Start of SOURCE MATERIAL

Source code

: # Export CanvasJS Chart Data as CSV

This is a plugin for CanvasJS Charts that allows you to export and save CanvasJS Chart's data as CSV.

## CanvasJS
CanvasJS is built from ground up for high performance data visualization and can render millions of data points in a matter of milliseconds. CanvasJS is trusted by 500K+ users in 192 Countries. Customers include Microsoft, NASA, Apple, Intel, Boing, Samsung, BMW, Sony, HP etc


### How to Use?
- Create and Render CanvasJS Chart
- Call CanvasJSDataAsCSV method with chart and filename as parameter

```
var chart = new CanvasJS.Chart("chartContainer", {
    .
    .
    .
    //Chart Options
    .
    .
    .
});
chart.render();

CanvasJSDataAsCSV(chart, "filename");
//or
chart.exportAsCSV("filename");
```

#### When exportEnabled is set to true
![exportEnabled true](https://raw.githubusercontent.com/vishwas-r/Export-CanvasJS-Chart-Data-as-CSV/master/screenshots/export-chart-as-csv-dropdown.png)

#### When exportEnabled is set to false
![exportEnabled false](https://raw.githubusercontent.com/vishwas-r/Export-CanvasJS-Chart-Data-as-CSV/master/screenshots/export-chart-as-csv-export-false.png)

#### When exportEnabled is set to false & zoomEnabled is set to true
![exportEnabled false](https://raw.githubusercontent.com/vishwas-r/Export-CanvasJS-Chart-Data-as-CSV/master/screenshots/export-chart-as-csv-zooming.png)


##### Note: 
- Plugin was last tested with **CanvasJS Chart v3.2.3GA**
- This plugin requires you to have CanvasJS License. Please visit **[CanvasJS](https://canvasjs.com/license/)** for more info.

End of SOURCE MATERIAL

Each line from the top of the data, up to and including the line that contains "## CanvasJS", should be set down exactly.

Source code

: # Export CanvasJS Chart Data as CSV

This is a plugin for CanvasJS Charts that allows you to export and save CanvasJS Chart's data as CSV.

## CanvasJS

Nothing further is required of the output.